What you are asked to do —
Your copy should match the entries exactly, with the pictures left out.

Data provided —
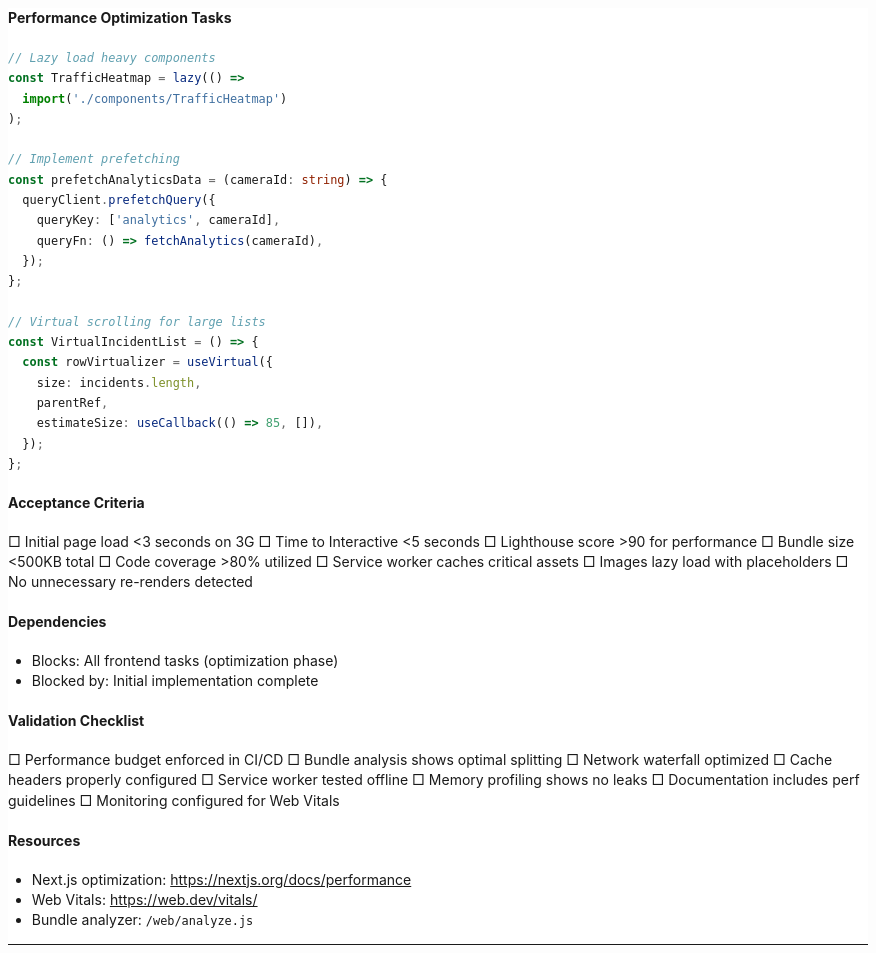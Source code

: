 #### Performance Optimization Tasks
```typescript
// Lazy load heavy components
const TrafficHeatmap = lazy(() => 
  import('./components/TrafficHeatmap')
);

// Implement prefetching
const prefetchAnalyticsData = (cameraId: string) => {
  queryClient.prefetchQuery({
    queryKey: ['analytics', cameraId],
    queryFn: () => fetchAnalytics(cameraId),
  });
};

// Virtual scrolling for large lists
const VirtualIncidentList = () => {
  const rowVirtualizer = useVirtual({
    size: incidents.length,
    parentRef,
    estimateSize: useCallback(() => 85, []),
  });
};
```

#### Acceptance Criteria
□ Initial page load <3 seconds on 3G
□ Time to Interactive <5 seconds
□ Lighthouse score >90 for performance
□ Bundle size <500KB total
□ Code coverage >80% utilized
□ Service worker caches critical assets
□ Images lazy load with placeholders
□ No unnecessary re-renders detected

#### Dependencies
- Blocks: All frontend tasks (optimization phase)
- Blocked by: Initial implementation complete

#### Validation Checklist
□ Performance budget enforced in CI/CD
□ Bundle analysis shows optimal splitting
□ Network waterfall optimized
□ Cache headers properly configured
□ Service worker tested offline
□ Memory profiling shows no leaks
□ Documentation includes perf guidelines
□ Monitoring configured for Web Vitals

#### Resources
- Next.js optimization: https://nextjs.org/docs/performance
- Web Vitals: https://web.dev/vitals/
- Bundle analyzer: `/web/analyze.js`

---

Problem solution —
Source code

: #### Performance Optimization Tasks
```typescript
// Lazy load heavy components
const TrafficHeatmap = lazy(() => 
  import('./components/TrafficHeatmap')
);

// Implement prefetching
const prefetchAnalyticsData = (cameraId: string) => {
  queryClient.prefetchQuery({
    queryKey: ['analytics', cameraId],
    queryFn: () => fetchAnalytics(cameraId),
  });
};

// Virtual scrolling for large lists
const VirtualIncidentList = () => {
  const rowVirtualizer = useVirtual({
    size: incidents.length,
    parentRef,
    estimateSize: useCallback(() => 85, []),
  });
};
```

#### Acceptance Criteria
□ Initial page load <3 seconds on 3G
□ Time to Interactive <5 seconds
□ Lighthouse score >90 for performance
□ Bundle size <500KB total
□ Code coverage >80% utilized
□ Service worker caches critical assets
□ Images lazy load with placeholders
□ No unnecessary re-renders detected

#### Dependencies
- Blocks: All frontend tasks (optimization phase)
- Blocked by: Initial implementation complete

#### Validation Checklist
□ Performance budget enforced in CI/CD
□ Bundle analysis shows optimal splitting
□ Network waterfall optimized
□ Cache headers properly configured
□ Service worker tested offline
□ Memory profiling shows no leaks
□ Documentation includes perf guidelines
□ Monitoring configured for Web Vitals

#### Resources
- Next.js optimization: https://nextjs.org/docs/performance
- Web Vitals: https://web.dev/vitals/
- Bundle analyzer: `/web/analyze.js`

---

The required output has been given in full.